CMU Robotics Institute
Eric Krotkov

Table of Contents


The perception of material properties is a field in its early infancy. Although young, the field is important, because the new capability to perceive material properties will expand robotic horizons by enabling robots to perform tasks that are currently infeasible. Such tasks include robotic grasping of slippery objects, handling hazardous waste, recycling garbage, robotic excavation, non-destructive evaluation, and mobility in natural terrain.
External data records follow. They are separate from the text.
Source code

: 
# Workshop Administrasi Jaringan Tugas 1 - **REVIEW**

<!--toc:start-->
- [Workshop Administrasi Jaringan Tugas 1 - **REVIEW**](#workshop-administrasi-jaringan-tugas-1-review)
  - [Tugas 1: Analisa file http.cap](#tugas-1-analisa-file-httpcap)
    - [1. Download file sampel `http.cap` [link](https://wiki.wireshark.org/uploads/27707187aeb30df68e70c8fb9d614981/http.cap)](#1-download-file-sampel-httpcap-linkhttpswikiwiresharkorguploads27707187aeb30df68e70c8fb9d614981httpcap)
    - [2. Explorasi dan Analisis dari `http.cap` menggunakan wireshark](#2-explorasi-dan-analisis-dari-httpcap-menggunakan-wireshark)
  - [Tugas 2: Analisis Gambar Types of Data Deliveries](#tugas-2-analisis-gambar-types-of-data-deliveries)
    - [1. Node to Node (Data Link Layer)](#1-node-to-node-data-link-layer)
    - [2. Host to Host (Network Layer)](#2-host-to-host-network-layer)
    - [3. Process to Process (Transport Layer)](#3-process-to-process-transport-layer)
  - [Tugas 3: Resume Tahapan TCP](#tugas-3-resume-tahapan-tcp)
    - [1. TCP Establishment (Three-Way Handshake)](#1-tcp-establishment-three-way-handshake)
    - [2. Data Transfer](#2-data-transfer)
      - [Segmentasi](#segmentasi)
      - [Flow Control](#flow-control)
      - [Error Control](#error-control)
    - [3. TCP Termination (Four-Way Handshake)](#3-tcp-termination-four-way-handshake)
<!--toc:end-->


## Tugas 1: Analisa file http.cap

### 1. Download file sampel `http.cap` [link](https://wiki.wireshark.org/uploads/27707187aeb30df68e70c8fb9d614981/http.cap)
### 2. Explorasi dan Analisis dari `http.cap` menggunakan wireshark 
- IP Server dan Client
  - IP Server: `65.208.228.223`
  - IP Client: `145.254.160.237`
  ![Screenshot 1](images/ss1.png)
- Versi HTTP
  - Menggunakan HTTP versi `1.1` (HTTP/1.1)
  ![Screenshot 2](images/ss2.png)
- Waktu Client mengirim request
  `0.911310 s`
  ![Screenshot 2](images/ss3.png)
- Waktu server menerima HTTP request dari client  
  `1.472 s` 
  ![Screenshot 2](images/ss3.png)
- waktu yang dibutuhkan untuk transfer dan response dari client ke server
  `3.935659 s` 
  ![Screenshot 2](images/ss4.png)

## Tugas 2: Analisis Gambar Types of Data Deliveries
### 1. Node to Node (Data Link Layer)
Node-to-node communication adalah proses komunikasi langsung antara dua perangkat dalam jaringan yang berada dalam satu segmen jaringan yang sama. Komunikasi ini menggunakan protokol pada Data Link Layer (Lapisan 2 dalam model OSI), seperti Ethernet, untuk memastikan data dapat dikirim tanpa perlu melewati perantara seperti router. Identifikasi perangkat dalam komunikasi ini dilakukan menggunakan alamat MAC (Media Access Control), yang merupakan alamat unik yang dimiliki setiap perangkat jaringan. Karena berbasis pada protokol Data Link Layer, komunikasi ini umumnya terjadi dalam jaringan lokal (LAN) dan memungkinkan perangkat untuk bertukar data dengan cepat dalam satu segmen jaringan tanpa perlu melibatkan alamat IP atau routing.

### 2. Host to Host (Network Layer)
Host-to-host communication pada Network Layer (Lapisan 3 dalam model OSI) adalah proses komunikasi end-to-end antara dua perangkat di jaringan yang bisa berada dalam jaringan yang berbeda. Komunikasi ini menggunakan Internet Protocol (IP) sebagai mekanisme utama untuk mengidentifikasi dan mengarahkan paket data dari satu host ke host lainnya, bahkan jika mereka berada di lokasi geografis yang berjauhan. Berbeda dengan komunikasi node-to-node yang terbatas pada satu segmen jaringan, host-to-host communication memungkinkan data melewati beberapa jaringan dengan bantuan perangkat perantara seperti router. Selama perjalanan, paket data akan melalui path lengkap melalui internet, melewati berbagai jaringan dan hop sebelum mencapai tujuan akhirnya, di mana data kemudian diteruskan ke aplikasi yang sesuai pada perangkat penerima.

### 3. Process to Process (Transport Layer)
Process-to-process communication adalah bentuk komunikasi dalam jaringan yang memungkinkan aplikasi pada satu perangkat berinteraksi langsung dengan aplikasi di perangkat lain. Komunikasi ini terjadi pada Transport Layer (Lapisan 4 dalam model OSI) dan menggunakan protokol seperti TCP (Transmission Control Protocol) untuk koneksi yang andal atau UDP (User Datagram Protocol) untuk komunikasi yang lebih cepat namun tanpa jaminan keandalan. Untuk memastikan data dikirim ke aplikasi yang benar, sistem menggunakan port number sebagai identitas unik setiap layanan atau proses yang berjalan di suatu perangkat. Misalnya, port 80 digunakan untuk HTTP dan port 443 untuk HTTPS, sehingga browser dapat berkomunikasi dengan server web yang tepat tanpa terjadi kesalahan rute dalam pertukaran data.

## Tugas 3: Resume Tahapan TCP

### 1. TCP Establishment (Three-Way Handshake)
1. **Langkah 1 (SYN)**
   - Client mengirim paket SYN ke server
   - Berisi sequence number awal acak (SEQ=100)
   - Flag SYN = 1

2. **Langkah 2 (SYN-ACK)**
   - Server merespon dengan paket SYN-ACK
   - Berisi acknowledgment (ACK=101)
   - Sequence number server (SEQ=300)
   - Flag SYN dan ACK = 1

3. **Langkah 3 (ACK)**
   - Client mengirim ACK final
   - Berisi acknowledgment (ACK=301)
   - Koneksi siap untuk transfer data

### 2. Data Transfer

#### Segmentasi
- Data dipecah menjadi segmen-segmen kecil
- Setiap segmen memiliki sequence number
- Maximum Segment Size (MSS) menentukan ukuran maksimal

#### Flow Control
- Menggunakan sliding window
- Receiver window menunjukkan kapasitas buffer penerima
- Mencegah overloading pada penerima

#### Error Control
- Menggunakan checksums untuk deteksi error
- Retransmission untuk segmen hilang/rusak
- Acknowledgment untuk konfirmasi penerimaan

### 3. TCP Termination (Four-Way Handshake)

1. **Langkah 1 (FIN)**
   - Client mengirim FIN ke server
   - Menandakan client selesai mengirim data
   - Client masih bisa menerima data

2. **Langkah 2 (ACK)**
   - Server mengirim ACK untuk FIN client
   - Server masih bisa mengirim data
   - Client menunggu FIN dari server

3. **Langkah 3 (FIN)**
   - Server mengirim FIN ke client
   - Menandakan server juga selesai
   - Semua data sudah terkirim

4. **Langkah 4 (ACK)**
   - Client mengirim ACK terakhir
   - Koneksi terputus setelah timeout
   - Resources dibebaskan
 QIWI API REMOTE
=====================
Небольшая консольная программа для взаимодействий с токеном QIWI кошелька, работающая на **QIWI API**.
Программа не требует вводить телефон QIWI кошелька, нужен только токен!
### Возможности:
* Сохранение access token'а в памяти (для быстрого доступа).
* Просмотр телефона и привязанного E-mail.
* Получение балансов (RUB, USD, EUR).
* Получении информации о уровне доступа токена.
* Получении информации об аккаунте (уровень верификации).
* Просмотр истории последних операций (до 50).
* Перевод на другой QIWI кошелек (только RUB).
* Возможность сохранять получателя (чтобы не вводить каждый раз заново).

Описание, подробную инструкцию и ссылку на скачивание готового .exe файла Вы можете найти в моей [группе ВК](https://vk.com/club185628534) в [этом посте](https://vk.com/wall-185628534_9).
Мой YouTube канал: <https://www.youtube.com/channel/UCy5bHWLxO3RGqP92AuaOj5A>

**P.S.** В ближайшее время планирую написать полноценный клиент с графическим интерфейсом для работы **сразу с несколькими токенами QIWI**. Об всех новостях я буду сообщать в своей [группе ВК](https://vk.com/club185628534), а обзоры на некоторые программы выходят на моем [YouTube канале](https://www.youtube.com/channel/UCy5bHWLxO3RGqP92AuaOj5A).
In preliminary work, we have begun to define the field by developing the robotic capability to distinguish a wide variety of materials. We disambiguate different materials by actively contacting and probing them, and by sensing the resulting forces, displacements, and sounds. Here, we report on three of our preliminary investigations: step and feel, hit and listen, whack and watch.

Step and Feel

The objective was to identify the compliance of natural terrain. In this work, a robot leg (instrumented with a six-axis force-torque sensor) stepped on different terrains: sand, sawdust, and soil. We measured the applied normal force f and the vertical displacement z while stepping on the materials

The observed vertical force-displacement response differed dramatically for the three materials tested, demonstrating that the samples can be discriminated without great difficulty.

Hit and Listen

The objective was to classify objects from the sounds they made when struck. In this work, we hit a variety of objects by dropping a blind person's cane from fixed heights, and listened to the sounds of impact with a microphone. The objects included a wooden block, a concrete brick, a clay brick, a zinc ingot, and a ceramic tile.

We digitized the microphone signal and extracted spike features from its power spectrum. Based on these features, we classified the test object as one of the five objects with a hybrid minimum-distance and decision-tree classifier. The classifier achieved 97 percent accuracy on 580 training samples, and 94 percent accuracy on 240 test samples.

Whack and Watch

The objective was to estimate the mass and friction properties of an unknown object. In this work, we struck a variety of objects with a home-made wooden pendulum, and observed their trajectories with a camera. We used the pendulum because its dynamics were simple enough to permit advance calculation of the instantaneous force, eliminating the need for force sensing.

We acquired a sequence of images (see figure) of the pendulum making contact and of the object sliding. For each image, we employed basic blob-finding techniques to determine the position of the struck object. From the sequence of positions we derived the velocity and acceleration of the object.

From the expected forces and the estimated accelerations, we computed the mass of the object using Newton's second law, and computed the coefficient of sliding friction using the equation of motion under constant acceleration. The computed masses were within a factor of two of the true masses, and the coefficients of friction were within 25 percent of the true values.